Clarify that a child with Asperger's syndrome isn’t intellectually impaired and shouldn’t be teased and called names. Point out that kids with Asperger’s often are highly intelligent despite their poor social skills. Suggest that your child get to know these students better. Tell her that children with Asperger's syndrome don’t always know what it is other people expect them to do in a social situation so they find it difficult to make friends.
Explain that children with Asperger's take what people say literally. Let your child know how an Asperger's student doesn't always understand what his peers are talking about and that brings on additional anxieties. Point out that these kids often don’t understand humor, so explaining what a joke means is a way to help them.
Ask your child to show patience to an Asperger's classmate. Explain that when the student asks questions one after another it's her attempt to socialize. Point out that the student isn't intentionally trying to be annoying and the problem may be she lacks conversation skills. Tell your child that with the help of schoolmates, an Asperger's child can learn better communication skills.
Mention that sometimes an Asperger’s student isn't as socially mature despite being the same age as his classmates. Emphasize how Asperger's kids want the same things other kids do, including being socially accepted by their peers. Suggest that your child befriend an Asperger's child and model age-appropriate social skills.

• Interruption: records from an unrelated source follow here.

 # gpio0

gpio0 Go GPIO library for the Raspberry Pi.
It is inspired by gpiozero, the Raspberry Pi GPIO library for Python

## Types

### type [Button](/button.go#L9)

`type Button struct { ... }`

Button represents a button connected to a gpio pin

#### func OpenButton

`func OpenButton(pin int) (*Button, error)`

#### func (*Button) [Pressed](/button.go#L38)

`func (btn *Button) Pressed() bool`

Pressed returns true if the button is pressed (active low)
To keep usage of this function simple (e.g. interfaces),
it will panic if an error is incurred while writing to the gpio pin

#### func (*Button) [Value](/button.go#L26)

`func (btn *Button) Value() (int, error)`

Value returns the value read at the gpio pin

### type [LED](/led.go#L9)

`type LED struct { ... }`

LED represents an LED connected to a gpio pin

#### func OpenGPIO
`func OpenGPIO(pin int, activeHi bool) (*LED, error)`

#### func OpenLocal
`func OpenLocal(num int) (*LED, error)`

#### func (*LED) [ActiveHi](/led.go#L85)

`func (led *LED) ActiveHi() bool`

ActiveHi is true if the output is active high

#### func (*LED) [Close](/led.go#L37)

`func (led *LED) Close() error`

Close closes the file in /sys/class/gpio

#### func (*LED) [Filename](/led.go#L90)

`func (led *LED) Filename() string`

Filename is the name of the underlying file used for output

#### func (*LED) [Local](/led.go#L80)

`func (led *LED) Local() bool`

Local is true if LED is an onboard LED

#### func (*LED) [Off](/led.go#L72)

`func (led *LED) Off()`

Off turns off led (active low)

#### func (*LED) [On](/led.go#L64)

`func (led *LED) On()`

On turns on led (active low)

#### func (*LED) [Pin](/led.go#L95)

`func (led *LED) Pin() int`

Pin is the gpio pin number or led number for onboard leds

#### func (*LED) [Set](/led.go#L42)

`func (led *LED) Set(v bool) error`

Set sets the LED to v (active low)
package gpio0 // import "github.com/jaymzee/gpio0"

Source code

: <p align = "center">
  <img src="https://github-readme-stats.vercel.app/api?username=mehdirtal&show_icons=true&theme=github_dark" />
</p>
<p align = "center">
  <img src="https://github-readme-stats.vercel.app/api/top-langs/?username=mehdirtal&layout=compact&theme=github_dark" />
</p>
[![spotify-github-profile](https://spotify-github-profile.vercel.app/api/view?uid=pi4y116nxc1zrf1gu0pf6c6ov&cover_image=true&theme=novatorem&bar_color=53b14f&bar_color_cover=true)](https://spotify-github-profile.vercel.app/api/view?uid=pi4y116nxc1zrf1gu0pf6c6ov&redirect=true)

Offer ways your child can be supportive in helping a classmate with Asperger's practice her social skills. Your child can help the student practice appropriate social responses by role-playing or by bringing examples of behaviors she needs to learn to her attention.
Talk about how to help kids with Asperger's overcome their social awkwardness. Ask your child and his friends to include these students in playground games and activities, invite them to their tables at lunchtime and engage them in casual conversation. Explain that watching how other students interact with one another helps an Asperger’s child learn how to relate to others so that socializing and making friends becomes easier.